_Task directions:_ Wherever the word "your" occurs in the listing below, copy that whole line.

[Records for this exercise — start]

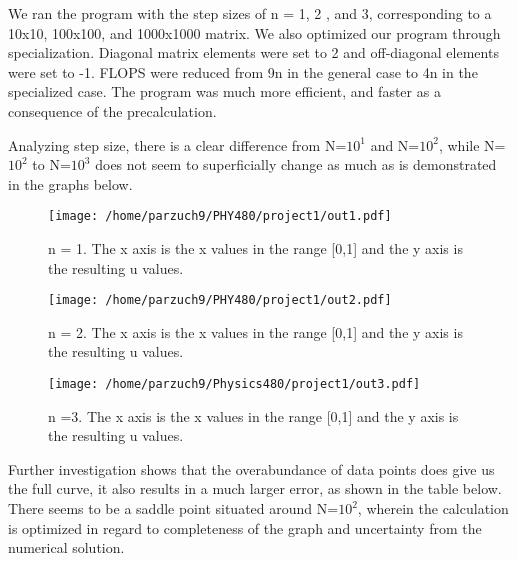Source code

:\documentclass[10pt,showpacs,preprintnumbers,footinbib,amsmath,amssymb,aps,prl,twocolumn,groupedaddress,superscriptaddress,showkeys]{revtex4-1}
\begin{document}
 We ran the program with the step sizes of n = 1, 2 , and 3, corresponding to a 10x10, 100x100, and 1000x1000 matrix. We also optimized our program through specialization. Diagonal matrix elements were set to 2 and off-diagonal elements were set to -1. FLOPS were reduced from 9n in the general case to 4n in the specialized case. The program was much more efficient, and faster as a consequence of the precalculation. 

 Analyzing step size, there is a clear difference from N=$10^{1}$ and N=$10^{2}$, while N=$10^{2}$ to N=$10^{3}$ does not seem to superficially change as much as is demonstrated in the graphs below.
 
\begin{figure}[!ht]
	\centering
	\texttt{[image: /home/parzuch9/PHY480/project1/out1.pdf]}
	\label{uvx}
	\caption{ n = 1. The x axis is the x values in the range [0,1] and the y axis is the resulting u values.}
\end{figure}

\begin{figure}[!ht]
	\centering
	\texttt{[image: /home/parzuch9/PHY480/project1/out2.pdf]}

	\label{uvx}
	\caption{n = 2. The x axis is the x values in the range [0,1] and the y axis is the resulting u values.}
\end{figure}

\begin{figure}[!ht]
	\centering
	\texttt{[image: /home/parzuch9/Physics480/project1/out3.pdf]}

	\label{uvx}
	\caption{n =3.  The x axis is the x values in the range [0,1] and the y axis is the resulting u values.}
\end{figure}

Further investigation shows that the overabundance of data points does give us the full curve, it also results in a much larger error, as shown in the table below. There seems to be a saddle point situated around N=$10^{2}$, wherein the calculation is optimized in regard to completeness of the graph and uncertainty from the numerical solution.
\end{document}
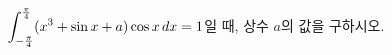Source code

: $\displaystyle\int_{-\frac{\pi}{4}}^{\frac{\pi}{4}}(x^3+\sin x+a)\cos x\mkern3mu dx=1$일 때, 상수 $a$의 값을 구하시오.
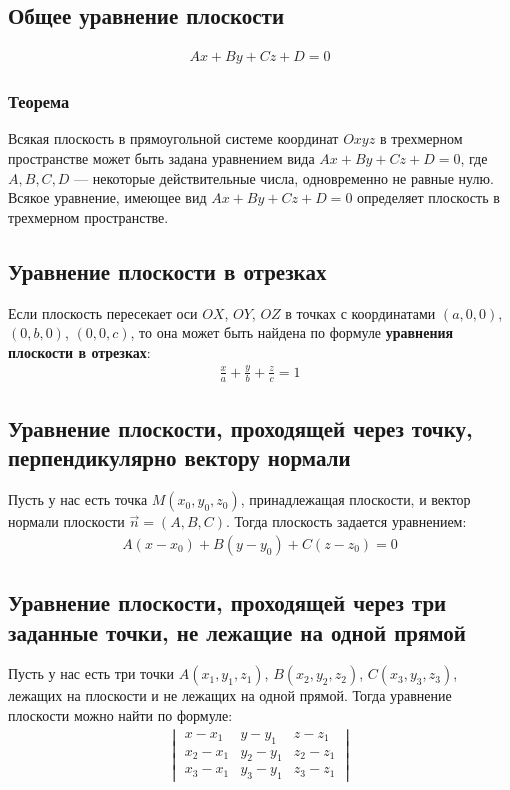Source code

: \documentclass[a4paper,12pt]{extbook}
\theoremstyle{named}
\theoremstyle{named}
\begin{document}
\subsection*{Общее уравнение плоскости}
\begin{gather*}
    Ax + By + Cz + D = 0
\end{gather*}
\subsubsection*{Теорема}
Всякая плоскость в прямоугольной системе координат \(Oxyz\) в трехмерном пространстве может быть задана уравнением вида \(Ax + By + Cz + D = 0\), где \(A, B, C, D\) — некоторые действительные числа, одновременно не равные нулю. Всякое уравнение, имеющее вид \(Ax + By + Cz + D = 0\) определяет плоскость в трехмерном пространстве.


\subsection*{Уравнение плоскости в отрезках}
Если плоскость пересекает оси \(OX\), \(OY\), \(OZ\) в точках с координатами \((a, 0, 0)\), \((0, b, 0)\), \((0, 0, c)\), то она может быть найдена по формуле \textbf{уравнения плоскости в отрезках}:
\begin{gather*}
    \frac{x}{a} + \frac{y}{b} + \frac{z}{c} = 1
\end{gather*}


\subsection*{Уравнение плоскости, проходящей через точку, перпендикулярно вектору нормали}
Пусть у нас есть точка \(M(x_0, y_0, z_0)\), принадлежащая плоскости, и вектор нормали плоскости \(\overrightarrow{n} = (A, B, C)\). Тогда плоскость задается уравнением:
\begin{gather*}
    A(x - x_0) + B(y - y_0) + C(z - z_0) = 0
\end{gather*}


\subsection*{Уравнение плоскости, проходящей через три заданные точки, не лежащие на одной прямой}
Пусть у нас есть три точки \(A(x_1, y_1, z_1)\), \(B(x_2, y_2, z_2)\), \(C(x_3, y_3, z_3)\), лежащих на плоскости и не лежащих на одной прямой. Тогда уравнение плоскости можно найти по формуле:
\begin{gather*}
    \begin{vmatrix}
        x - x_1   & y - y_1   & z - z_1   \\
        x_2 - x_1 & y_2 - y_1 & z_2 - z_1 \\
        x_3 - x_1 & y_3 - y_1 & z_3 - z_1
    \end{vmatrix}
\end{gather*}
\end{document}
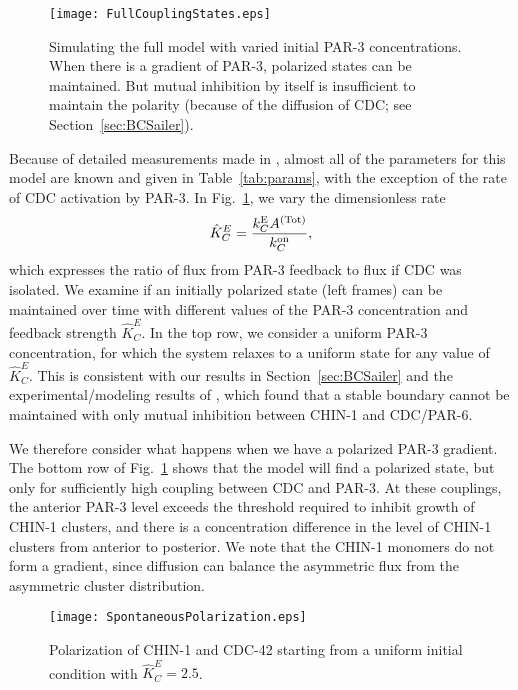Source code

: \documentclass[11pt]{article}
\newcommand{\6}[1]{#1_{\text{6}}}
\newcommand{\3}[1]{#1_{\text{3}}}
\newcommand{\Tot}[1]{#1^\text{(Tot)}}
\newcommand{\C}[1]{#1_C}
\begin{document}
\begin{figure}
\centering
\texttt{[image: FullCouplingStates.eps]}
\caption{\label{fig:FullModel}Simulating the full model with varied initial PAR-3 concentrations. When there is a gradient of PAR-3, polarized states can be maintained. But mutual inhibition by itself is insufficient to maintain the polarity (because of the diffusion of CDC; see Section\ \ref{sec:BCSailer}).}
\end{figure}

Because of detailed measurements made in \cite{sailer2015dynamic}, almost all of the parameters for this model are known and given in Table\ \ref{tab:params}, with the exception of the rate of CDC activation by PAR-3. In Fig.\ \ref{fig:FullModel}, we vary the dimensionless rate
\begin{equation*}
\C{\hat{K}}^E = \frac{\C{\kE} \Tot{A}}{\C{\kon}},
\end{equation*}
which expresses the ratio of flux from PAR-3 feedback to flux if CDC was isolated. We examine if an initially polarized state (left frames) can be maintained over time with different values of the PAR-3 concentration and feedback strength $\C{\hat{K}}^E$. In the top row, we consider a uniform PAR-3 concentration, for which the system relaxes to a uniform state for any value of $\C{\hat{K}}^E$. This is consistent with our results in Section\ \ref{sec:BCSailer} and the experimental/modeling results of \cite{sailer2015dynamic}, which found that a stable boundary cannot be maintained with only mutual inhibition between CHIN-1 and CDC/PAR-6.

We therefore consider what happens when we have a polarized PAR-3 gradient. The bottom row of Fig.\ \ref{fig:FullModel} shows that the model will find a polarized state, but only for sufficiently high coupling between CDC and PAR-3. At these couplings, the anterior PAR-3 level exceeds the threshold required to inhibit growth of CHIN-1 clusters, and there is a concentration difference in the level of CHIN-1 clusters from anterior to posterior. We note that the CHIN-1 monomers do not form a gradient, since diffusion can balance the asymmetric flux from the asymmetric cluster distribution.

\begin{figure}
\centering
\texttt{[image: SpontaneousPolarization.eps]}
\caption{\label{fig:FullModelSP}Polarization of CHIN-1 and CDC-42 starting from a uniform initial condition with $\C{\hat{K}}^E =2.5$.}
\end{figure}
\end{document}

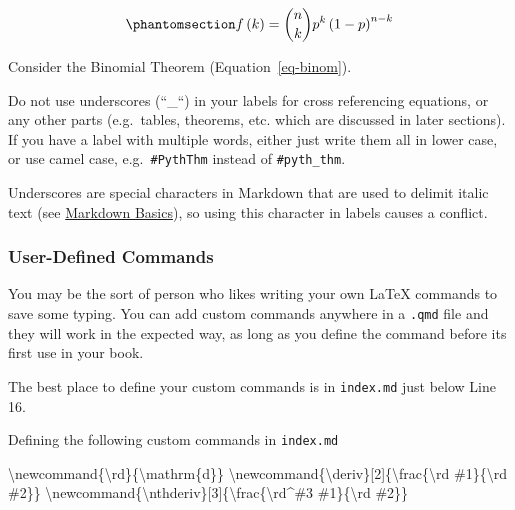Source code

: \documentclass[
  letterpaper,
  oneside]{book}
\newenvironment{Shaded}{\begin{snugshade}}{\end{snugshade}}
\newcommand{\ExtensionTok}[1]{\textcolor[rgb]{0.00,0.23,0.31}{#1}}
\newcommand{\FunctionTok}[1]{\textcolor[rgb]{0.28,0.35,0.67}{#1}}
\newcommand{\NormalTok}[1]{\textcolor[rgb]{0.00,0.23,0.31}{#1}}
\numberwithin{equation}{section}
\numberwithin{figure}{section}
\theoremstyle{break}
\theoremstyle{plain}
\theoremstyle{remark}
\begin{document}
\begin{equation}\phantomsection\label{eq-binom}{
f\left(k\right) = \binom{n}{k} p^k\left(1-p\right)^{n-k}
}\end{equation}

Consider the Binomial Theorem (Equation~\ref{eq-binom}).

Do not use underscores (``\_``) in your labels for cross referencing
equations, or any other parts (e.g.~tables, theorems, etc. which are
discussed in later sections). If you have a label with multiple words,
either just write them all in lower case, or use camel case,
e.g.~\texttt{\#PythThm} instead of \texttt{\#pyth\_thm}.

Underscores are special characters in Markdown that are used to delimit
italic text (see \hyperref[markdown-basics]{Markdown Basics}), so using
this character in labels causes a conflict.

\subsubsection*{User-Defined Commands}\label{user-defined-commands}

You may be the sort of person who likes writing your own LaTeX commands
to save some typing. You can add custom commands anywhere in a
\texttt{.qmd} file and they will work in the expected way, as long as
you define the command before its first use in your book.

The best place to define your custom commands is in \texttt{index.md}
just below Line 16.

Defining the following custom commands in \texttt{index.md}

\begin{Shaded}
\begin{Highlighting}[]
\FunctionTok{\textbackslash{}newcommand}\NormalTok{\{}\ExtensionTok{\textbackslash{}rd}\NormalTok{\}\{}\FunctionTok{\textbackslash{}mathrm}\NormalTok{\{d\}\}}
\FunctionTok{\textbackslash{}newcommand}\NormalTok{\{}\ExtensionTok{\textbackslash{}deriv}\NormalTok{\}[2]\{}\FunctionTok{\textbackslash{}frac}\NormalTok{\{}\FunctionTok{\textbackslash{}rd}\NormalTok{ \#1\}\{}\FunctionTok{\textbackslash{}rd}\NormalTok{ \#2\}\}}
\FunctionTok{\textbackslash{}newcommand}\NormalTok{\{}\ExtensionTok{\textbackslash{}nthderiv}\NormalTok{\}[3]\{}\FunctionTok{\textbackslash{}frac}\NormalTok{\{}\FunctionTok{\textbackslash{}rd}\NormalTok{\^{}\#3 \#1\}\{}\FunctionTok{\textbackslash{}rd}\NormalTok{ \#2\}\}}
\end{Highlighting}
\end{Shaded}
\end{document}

[Records for this exercise — finish]

_Exercise response:_
Do not use underscores (``\_``) in your labels for cross referencing
You may be the sort of person who likes writing your own LaTeX commands
you define the command before its first use in your book.
The best place to define your custom commands is in \texttt{index.md}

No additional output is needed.